Results and Discussion

Calculations to establish the presence of disordered protein regions and disordered binding regions were made for Tb4 and the stabilin-2 CTD by IUPred2 and ANCHOR2, respectively (Figure ). IUPred2 showed that the degree of disorder for the whole Tb4 sequence is 83(1)%. The degree of disorder is 71(1)% for the first 11 amino acid residues and 90.7(6)% for the last 35 amino acid residues of the stabilin-2 CTD. The Stabilin-2 CTD is disordered to a high degree in its whole length. HeR, the ratio of heterogeneously binding interface,[7] established that individual Tb4 and stabilin-2 CTD have very heterogeneous bonds with mobile hydration water molecules. According to IUPred2 predictions, they are highly disordered in their entire length, in accordance with experimental wide-line 1H NMR results.[4]

Figure 1

Prediction of protein disorder and disordered binding sites[9] for thymosin-β4 (red) and the stabilin-2 CTD (blue) by ANCHOR2 (left) and IUPred2 (right) programs.

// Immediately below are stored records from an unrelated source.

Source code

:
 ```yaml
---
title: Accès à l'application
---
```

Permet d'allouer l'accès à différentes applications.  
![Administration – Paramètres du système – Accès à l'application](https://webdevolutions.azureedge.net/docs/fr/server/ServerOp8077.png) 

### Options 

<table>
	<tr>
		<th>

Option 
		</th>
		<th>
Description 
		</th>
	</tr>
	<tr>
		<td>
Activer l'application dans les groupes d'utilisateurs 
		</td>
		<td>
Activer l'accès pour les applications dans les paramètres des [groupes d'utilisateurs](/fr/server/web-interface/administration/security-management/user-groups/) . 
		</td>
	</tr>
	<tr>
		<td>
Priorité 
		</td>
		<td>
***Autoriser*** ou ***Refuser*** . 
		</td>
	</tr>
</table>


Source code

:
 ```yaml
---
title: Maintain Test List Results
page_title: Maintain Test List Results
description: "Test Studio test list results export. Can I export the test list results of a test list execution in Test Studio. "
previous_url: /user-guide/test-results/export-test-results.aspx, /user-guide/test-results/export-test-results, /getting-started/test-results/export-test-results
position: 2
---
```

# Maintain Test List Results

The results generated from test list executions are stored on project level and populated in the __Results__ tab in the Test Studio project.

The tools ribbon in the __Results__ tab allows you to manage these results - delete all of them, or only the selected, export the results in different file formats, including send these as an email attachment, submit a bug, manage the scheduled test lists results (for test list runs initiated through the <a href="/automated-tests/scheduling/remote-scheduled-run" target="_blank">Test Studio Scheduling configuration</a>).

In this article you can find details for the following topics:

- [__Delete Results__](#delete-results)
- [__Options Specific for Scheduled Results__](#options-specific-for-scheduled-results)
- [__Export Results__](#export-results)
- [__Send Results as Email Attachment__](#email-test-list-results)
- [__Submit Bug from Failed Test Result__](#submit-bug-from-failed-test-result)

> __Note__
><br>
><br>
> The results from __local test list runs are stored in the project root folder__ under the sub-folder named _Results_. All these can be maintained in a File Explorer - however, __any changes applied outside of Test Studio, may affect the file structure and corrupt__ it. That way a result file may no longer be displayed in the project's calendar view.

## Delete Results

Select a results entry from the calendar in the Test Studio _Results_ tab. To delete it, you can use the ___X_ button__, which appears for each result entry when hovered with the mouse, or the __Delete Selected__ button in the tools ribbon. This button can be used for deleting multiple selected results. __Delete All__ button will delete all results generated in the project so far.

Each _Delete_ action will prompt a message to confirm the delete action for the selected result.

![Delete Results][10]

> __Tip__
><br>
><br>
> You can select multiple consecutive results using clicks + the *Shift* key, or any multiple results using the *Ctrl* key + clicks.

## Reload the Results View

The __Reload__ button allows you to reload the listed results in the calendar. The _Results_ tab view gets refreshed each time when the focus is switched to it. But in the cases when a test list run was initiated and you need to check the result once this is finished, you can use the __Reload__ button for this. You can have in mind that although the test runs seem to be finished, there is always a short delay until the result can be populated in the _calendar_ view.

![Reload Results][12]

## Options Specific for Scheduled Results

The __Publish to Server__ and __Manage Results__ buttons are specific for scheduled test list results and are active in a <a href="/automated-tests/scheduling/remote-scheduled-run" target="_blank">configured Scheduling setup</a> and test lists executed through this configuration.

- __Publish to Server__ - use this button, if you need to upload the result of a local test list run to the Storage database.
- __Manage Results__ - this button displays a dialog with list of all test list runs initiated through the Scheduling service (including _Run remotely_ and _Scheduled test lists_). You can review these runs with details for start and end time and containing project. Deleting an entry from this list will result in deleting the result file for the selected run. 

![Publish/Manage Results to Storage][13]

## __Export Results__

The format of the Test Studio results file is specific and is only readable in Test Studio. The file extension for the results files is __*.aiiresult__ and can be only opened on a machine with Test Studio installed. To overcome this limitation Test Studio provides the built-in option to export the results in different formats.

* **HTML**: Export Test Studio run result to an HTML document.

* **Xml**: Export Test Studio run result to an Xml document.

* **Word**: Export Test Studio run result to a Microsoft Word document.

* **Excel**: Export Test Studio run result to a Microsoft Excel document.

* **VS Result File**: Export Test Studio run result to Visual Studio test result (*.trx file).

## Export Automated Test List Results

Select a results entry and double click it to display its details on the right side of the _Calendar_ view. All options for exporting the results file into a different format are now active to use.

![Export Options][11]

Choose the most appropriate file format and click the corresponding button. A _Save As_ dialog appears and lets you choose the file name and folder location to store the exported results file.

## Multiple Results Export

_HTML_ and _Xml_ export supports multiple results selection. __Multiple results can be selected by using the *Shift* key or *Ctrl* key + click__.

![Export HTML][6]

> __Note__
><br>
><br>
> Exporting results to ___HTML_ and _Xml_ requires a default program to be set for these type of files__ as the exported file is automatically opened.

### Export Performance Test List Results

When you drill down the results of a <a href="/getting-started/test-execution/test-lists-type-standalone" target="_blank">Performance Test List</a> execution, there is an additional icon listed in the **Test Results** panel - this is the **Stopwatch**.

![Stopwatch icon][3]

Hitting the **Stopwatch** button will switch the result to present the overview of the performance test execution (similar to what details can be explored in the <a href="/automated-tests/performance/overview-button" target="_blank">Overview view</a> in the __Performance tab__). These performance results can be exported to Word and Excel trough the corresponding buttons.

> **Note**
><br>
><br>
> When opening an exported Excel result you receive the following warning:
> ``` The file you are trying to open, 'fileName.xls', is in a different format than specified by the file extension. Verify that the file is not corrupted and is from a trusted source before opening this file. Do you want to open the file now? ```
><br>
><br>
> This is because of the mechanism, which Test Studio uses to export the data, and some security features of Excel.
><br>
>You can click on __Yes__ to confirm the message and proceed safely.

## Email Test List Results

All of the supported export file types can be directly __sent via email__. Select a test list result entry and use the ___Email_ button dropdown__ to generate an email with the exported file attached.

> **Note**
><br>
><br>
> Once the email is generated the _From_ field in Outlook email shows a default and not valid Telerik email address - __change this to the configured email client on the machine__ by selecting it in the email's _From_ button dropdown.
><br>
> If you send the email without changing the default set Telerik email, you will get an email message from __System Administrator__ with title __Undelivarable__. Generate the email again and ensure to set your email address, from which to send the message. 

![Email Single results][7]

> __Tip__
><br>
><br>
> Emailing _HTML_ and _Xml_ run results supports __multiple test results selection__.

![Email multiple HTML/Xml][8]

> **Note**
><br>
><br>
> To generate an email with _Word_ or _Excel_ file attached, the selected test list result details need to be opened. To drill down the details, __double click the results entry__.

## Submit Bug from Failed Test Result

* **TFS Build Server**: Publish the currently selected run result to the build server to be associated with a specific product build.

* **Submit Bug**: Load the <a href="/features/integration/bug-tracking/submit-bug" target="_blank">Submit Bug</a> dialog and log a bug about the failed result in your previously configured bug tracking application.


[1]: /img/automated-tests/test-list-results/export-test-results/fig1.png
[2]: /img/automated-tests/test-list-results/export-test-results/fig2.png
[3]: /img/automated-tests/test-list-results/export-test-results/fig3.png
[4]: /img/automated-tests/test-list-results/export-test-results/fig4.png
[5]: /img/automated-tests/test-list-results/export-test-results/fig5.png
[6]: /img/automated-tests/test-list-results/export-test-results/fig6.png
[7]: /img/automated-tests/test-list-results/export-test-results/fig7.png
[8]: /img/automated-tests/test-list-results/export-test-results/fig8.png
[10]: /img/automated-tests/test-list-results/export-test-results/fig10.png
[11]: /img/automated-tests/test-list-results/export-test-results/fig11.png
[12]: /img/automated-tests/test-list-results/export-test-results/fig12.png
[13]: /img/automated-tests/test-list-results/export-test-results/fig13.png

Prediction of protein disorder and disordered binding sites[9] for thymosin-β4 (red) and the stabilin-2 CTD (blue) by ANCHOR2 (left) and IUPred2 (right) programs. ANCHOR2, which recognizes disordered binding regions with score values >0.5, shows a definite binding region at the N-terminus of Tb4 and a less expressed one in the second half of the protein. Residues 1–16 and 28–37 are considered as binding sites in Tb4. However, ANCHOR2 signifies the whole stabilin-2 CTD as a binding region. Predictions with IUPred2A were performed for wild-type (WT) and A53T mutant α-Ss (Figure ). IUPred2 predicted on the basis of sequence that two-thirds of their N-termini have a 42(8)% degree of disorder. The A53T mutant was predicted to be a little more ordered, with a more pronounced difference around and before the site of mutation at residues 34–54 (Figure ). ANCHOR2 gives identical predictions for the two variants of α-Ss. The first 80–100 residues do not form a disordered binding site (average score of 0.42(8)), but the last 30 residues at the C terminus do form a disordered binding site (score of 0.82(4)). Residues 100–110 form a transitional region between the two states.

Figure 2

Prediction of protein disorder and disordered binding sites[9] for wild-type and A53T α-synuclein by the IUPred2 and ANCHOR2 programs.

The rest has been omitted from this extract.